It's another of those phrases frequently used and almost universally endorsed but not much talked about in terms of implementation. What does facilitating discussion mean? How should a teacher do it? Two faculty researchers, Finn and Schrodt (2016), frame the problem this way: “The literature is replete with descriptive accounts and anecdotal evidence but lacks the kinds of empirical investigations that could create theoretical coherency in this body of work” (p. 446). They decided our understanding of discussion facilitation could be deepened with an operational definition, one that resides in an instrument to measure it quantitatively.

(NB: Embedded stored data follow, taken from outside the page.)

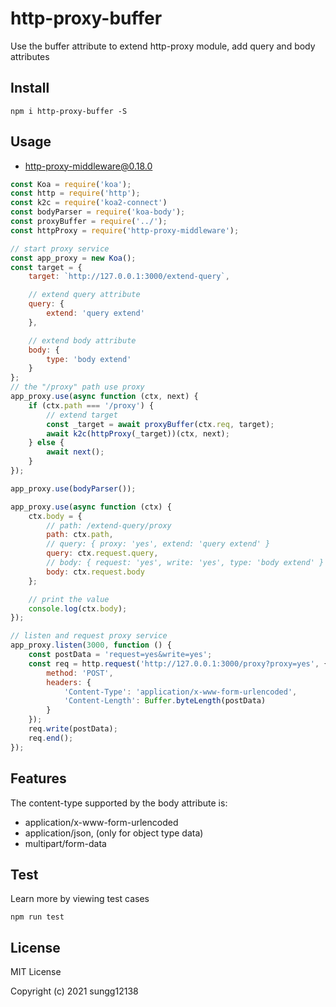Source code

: # http-proxy-buffer

Use the buffer attribute to extend http-proxy module, add query and body attributes

## Install

```
npm i http-proxy-buffer -S
```

## Usage

- http-proxy-middleware@0.18.0

```javascript
const Koa = require('koa');
const http = require('http');
const k2c = require('koa2-connect')
const bodyParser = require('koa-body');
const proxyBuffer = require('../');
const httpProxy = require('http-proxy-middleware');

// start proxy service
const app_proxy = new Koa();
const target = {
    target: `http://127.0.0.1:3000/extend-query`,

    // extend query attribute
    query: {
        extend: 'query extend'
    },

    // extend body attribute
    body: {
        type: 'body extend'
    }
};
// the "/proxy" path use proxy
app_proxy.use(async function (ctx, next) {
    if (ctx.path === '/proxy') {
        // extend target
        const _target = await proxyBuffer(ctx.req, target);
        await k2c(httpProxy(_target))(ctx, next);
    } else {
        await next();
    }
});

app_proxy.use(bodyParser());

app_proxy.use(async function (ctx) {
    ctx.body = {
        // path: /extend-query/proxy
        path: ctx.path,
        // query: { proxy: 'yes', extend: 'query extend' }
        query: ctx.request.query,
        // body: { request: 'yes', write: 'yes', type: 'body extend' }
        body: ctx.request.body
    };

    // print the value
    console.log(ctx.body);
});

// listen and request proxy service
app_proxy.listen(3000, function () {
    const postData = 'request=yes&write=yes';
    const req = http.request('http://127.0.0.1:3000/proxy?proxy=yes', {
        method: 'POST',
        headers: {
            'Content-Type': 'application/x-www-form-urlencoded',
            'Content-Length': Buffer.byteLength(postData)
        }
    });
    req.write(postData);
    req.end();
});
```
## Features

The content-type supported by the body attribute is: 

- application/x-www-form-urlencoded
- application/json, (only for object type data)
- multipart/form-data

## Test

Learn more by viewing test cases

```
npm run test
```

## License

MIT License

Copyright (c) 2021 sungg12138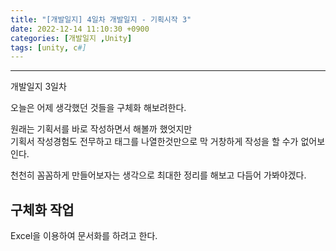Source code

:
 ```yaml
---
title: "[개발일지] 4일차 개발일지 - 기획시작 3"
date: 2022-12-14 11:10:30 +0900
categories: [개발일지 ,Unity]
tags: [unity, c#]
---
```


<hr>

개발일지 3일차

오늘은 어제 생각했던 것들을 구체화 해보려한다.

원래는 기획서를 바로 작성하면서 해볼까 했엇지만 <br>기획서 작성경험도 전무하고 태그를 나열한것만으로 막 거창하게 작성을 할 수가 없어보인다.

천천히 꼼꼼하게 만들어보자는 생각으로 최대한 정리를 해보고 다듬어 가봐야겠다.

## 구체화 작업

Excel을 이용하여 문서화를 하려고 한다.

Beyond developing and validating the instrument, they wondered what learning-related outcomes does discussion facilitation accomplish. Does it generate student interest and motivate learning? Can discussion promote those behaviors that reflect interest and involvement in learning across courses and in activities outside the classroom?
Developing the instrument was the first task. To do so they used literature on discussion to generate an initial pool of 75 items. Three hundred and sixty undergraduates were asked to use those items to rate the discussion facilitation skills of the instructor they had in the course that met prior to the class in which the data were collected. Analysis of their responses revealed five factors involved in effective discussion facilitation.
As part of exploring the relationship between discussion facilitation and student interest and engagement, the researchers used a “student perceptions of instructor understanding” scale. It measures the extent to which students think instructors understand or misunderstand them, such as with, “My teacher understands the questions I ask.” The second study documented that “when instructors provoke and organize discussions using a variety of questions, employ responses that affirm students, and correct discussions to focus on course content, such behaviors are directly associated with student interest and engagement in the course, as well as indirectly predictive of both outcomes through perceived understanding” (p. 459).
Not only is this instrument of value to subsequent explorations of discussion facilitation, it is a great tool for instructors who wish to understand the specific components of effective discussion facilitation. And for those interested in feedback on the extent to which they are effectively facilitating discussion, items on the final 25-item version of the instrument are included in the article. Kudos to these researchers for developing an instrument with both empirical and pragmatic utility. Best of all, it offers a clear description of how a teacher facilitates a discussion.
Reference: Finn, A. N., & Schrodt, P. (2016). Teacher discussion facilitation: A new measure and its associations with students' perceived understanding, interest and engagement. Communication Education, 65(4), 445–462.